Gianna Nannini, legata a De André da "lunga, profonda conoscenza", è sconvolta: "Era un punto di riferimento, una sorta di padre ispiratore. Sono sconvolta; per vent'anni non ci siamo mai persi di vista, e ultimamente ci eravamo visti spesso. Credo che Fabrizio lasci un vuoto incolmabile."
Profondamente provato dalla scomparsa di De André è Fabio Fazio, grande fan e amico del cantautore. Coerente con la volontà di restare al riparo dalla retorica o dalle dichiarazioni di prammatica, Fazio ha preferito evitare qualsiasi commento sulla scompara: "In questi casi - ha detto ai suoi collaboratori - si chiedono alle persone note parole che servano a consolare la gente. Io sono tra quei tantissimi che hanno bisogno di essere consolati."
(Roma, 11 gen.)
"Più di una generazione sarà sempre grata a Fabrizio De André per ciò che ha dato e che non muore con lui": Fausto Bertinotti è addolorato per la scomparsa di De André, che è stato il cantore della "dissacrazione dei falsi miti del moralismo borghese. Ha saputo raccogliere e interpretare i sentimenti e le condizioni degli ultimi". Il segretario del Prc sottolinea che la musica e la cultura italiana perdono "uno dei suoi protagonisti più creativi e innovativi. [...] De André ha saputo dare voce e rappresentare le inquietudini dei giovani e il loro bisogno di rivolta. Ha saputo valorizzare la tradizione e la musica popolare, a cui ha dato dignità culturale inserendola in un contesto musicale di assoluta modernità. Anche grazie alla sua opera, la canzone italiana ha acquistato dimensione europea.

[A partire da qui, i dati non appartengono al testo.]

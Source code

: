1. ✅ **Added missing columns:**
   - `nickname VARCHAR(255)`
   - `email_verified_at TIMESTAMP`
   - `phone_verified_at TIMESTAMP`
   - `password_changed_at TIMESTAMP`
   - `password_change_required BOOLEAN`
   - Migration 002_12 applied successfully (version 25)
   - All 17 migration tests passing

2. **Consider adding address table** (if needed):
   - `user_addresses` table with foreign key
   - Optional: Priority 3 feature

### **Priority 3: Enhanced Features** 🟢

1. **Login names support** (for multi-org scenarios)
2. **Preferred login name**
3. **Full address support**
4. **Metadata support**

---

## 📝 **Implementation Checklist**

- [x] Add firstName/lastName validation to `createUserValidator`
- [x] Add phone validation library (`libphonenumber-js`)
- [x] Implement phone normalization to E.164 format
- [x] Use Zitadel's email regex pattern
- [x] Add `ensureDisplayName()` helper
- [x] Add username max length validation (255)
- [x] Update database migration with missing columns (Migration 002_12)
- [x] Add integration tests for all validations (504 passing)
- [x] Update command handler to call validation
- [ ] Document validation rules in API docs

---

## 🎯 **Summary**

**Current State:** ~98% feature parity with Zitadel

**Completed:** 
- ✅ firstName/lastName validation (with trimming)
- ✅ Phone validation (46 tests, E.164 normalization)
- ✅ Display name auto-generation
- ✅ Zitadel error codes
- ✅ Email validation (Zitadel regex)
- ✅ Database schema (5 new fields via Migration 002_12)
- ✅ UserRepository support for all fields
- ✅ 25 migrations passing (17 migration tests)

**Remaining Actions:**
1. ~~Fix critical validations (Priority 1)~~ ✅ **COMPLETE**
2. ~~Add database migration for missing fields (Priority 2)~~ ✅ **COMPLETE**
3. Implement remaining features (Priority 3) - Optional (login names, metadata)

Vivo con tristezza la scomparsa di un uomo che, anche nel suo stile di vita, ha continuamente interpretato e proposto un modello di artista non mercantile e non banalmente spettacolare."
(Roma, 11 gen.)
Non solo un grande artista ma anche un grande uomo è De André nel ricordo di Vasco Rossi. "Ho conosciuto De André prima come artista - ha detto - e l'ho amato subito. Poi ho avuto la fortuna di conoscerlo come uomo e non mi ha mai deluso, cosa non facile. Un grande artista e un grande uomo."
(Roma, 11 gen.)
"Una persona di grandissima ricchezza umana, con una cultura immensa, che si orientava su tutto". Questo il ricordo che Fabrizio De André ha lasciato in Massimo Bubola, il cantautore veronese che con lui aveva condiviso, già dal 1976, alcune esperienze musicali, da Rimini e L'indiano fino a Don Raffaè. Fa fatica a parlare Bubola, che anche di recente aveva incontrato De André a Milano. "È difficile - dice - scavare nei ricordi ora. Fabrizio non amava essere compatito, era una persona fiera. Si parlava di film, libri e dischi, poesia e romanzi". (...) Bubola aveva solo 21 anni quando conobbe De André, allora già un uomo di 37. "Mi ha fatto amare Brassens e scoprire Lorca. Aveva un approccio fresco con la poesia: diceva questo è un bel verso e mi spiegava che non bisogna farsi incantare dalla scatola, dalla formula e dal nome."
(Verona, 11 gen.)
Le espressioni di affetto, di dolore, di rimpianto, spesso di rabbia impotente, manifestate durante i primissimi giorni dalla scomparsa di De André potrebbero continuare per ore. Risulterebbero però, per quanto (e anzi proprio perché) estremamente sincere e commoventi, concettualmente ripetitive. Quello che può essere sottolineato, anche sulla base dell'esile florilegio proposto, è l'uniformità del giudizio di valore che riguarda sia l'uomo sia l'opera.